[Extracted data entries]

════════

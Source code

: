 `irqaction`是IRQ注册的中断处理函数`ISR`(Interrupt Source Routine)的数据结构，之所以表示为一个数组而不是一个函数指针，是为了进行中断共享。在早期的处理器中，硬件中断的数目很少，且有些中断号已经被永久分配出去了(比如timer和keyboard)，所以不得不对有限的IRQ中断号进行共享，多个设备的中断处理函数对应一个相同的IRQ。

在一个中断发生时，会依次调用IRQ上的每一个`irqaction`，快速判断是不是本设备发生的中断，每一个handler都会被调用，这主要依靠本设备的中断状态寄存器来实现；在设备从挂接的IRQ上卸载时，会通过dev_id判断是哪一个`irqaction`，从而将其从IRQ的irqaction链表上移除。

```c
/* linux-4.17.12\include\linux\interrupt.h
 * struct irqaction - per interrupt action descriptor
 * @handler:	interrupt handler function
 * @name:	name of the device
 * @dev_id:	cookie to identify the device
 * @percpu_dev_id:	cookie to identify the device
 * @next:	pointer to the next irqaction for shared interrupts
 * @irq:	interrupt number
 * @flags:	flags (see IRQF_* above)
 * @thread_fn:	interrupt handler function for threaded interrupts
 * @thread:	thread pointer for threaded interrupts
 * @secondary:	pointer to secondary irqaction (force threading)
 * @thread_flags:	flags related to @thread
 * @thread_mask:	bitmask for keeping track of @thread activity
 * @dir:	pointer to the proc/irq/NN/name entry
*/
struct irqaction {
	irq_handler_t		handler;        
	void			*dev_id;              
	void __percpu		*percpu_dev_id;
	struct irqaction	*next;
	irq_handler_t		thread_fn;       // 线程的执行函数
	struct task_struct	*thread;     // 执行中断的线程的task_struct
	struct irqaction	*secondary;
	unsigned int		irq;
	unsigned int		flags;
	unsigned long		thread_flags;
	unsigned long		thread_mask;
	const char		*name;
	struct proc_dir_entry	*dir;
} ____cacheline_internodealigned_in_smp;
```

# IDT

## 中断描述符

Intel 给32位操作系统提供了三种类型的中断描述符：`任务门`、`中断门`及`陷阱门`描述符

════════

» **Instructions for the task**: Lines with the word "next": copy each one from the data above.

» **Answer**:
 * @next:	pointer to the next irqaction for shared interrupts
	struct irqaction	*next;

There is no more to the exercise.